H: A lot of discussion around Asian American media today revolves around representation — good representation, bad representation, a lack of representation, etc. In the ’90s, what was the conversation like? How much overlaps with today? Are there any aspects — priorities, framing, contexts — that are notably different? Is there anything you find interesting about what’s changed over time?
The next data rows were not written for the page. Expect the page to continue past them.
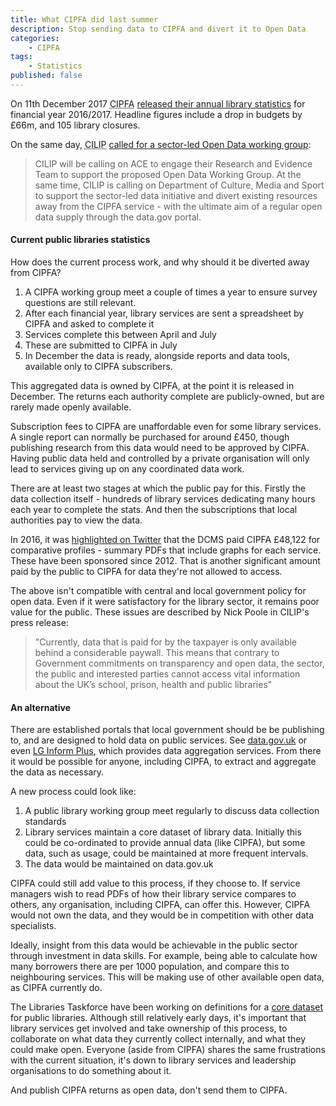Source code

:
 ```yaml
---
title: What CIPFA did last summer
description: Stop sending data to CIPFA and divert it to Open Data
categories:
    - CIPFA
tags:
    - Statistics
published: false
---
```


On 11th December 2017 <abbr title="Chartered Institute of Public Finance and Accountancy">CIPFA</abbr> [released their annual library statistics](https://www.thebookseller.com/news/cipfa-library-figures-687596) for financial year 2016/2017. Headline figures include a drop in budgets by £66m, and 105 library closures.

On the same day, <abbr title="Chartered Institute of Library and Information Professionals">CILIP</abbr> [called for a sector-led Open Data working group](https://www.cilip.org.uk/?page=librarydatacall):

> CILIP will be calling on ACE to engage their Research and Evidence Team to support the proposed Open Data Working Group. At the same time, CILIP is calling on Department of Culture, Media and Sport to support the sector-led data initiative and divert existing resources away from the CIPFA service - with the ultimate aim of a regular open data supply through the data.gov portal.

#### Current public libraries statistics

How does the current process work, and why should it be diverted away from CIPFA?

1. A CIPFA working group meet a couple of times a year to ensure survey questions are still relevant.
2. After each financial year, library services are sent a spreadsheet by CIPFA and asked to complete it
3. Services complete this between April and July
4. These are submitted to CIPFA in July
5. In December the data is ready, alongside reports and data tools, available only to CIPFA subscribers.

This aggregated data is owned by CIPFA, at the point it is released in December. The returns each authority complete are publicly-owned, but are rarely made openly available.

Subscription fees to CIPFA are unaffordable even for some library services. A single report can normally be purchased for around £450, though publishing  research from this data would need to be approved by CIPFA. Having public data held and controlled by a private organisation will only lead to services giving up on any coordinated data work.

There are at least two stages at which the public pay for this. Firstly the data collection itself - hundreds of library services dedicating many hours each year to complete the stats. And then the subscriptions that local authorities pay to view the data.

In 2016, it was [highlighted on Twitter](https://twitter.com/owenboswarva/status/734370597413785600) that the DCMS paid CIPFA £48,122 for comparative profiles - summary PDFs that include graphs for each service. These have been sponsored since 2012. That is another significant amount paid by the public to CIPFA for data they're not allowed to access.

The above isn't compatible with central and local government policy for open data. Even if it were satisfactory for the library sector, it remains poor value for the public. These issues are described by Nick Poole in CILIP's press release:

>"Currently, data that is paid for by the taxpayer is only available behind a considerable paywall. This means that contrary to Government commitments on transparency and open data, the sector, the public and interested parties cannot access vital information about the UK’s school, prison, health and public libraries"

#### An alternative

There are established portals that local government should be be publishing to, and are designed to hold data on public services. See [data.gov.uk](https://data.gov.uk) or even [LG Inform Plus](http://about.esd.org.uk/), which provides data aggregation services. From there it would be possible for anyone, including CIPFA, to extract and aggregate the data as necessary.

A new process could look like:

1. A public library working group meet regularly to discuss data collection standards
2. Library services maintain a core dataset of library data. Initially this could be co-ordinated to provide annual data (like CIPFA), but some data, such as usage, could be maintained at more frequent intervals.
3. The data would be maintained on data.gov.uk

CIPFA could still add value to this process, if they choose to. If service managers wish to read PDFs of how their library service compares to others, any organisation, including CIPFA, can offer this. However, CIPFA would not own the data, and they would be in competition with other data specialists.

Ideally, insight from this data would be achievable in the public sector through investment in data skills. For example, being able to calculate how many borrowers there are per 1000 population, and compare this to neighbouring services. This will be making use of other available open data, as CIPFA currently do.

The Libraries Taskforce have been working on definitions for a [core dataset](https://www.gov.uk/government/publications/list-of-contents-for-the-core-dataset-for-libraries/list-of-contents-for-the-libraries-core-dataset-for-england) for public libraries. Although still relatively early days, it's important that library services get involved and take ownership of this process, to collaborate on what data they currently collect internally, and what they could make open. Everyone (aside from CIPFA) shares the same frustrations with the current situation, it's down to library services and leadership organisations to do something about it.

And publish CIPFA returns as open data, don't send them to CIPFA.
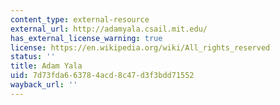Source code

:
 ```yaml
---
content_type: external-resource
external_url: http://adamyala.csail.mit.edu/
has_external_license_warning: true
license: https://en.wikipedia.org/wiki/All_rights_reserved
status: ''
title: Adam Yala
uid: 7d73fda6-6378-4acd-8c47-d3f3bdd71552
wayback_url: ''
---
```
KK & AS: A lot of the conversation was exactly the same, and reminds us of current discourse that centers the goal of achieving complex representation within a commercially viable container! We think there is a lot we can gain by remembering the past. Representation remains an important part of the discourse about Asian American film because its origins stem from a desire to fight harmful stereotypes, and though we like to think there’s progress, things like the rise in hate acts and speech during COVID-19 remind us of the real-world stakes of racism. The ’90s saw a public pushback against the ‘model minority’ term, and the demographics of Asian America were continuing to diversify. There were complicated racial dynamics and anti-Blackness in Asian American communities — compare the LA Uprising / Soon Ja Du shooting of Latasha Harlins with the more recent shooting of Akai Gurley by Peter Liang. There was major mainstream success; the ’90s, after all, were the era of Margaret Cho’s All-American Girl, Ang Lee, Amy Tan, and the Wayne Wang-directed hit film adaptation of The Joy Luck Club. Today, internet-native industries, like YouTube videos, online shorts series, cooking shows, and livestreaming, have many young Asian American stars. They’re not often politicized, though. That’s the thing that is really missing today. The media that’s produced feels defanged compared to the depth of discourse that exists.
My Sight is Lined with Visions runs May 29 through June 7.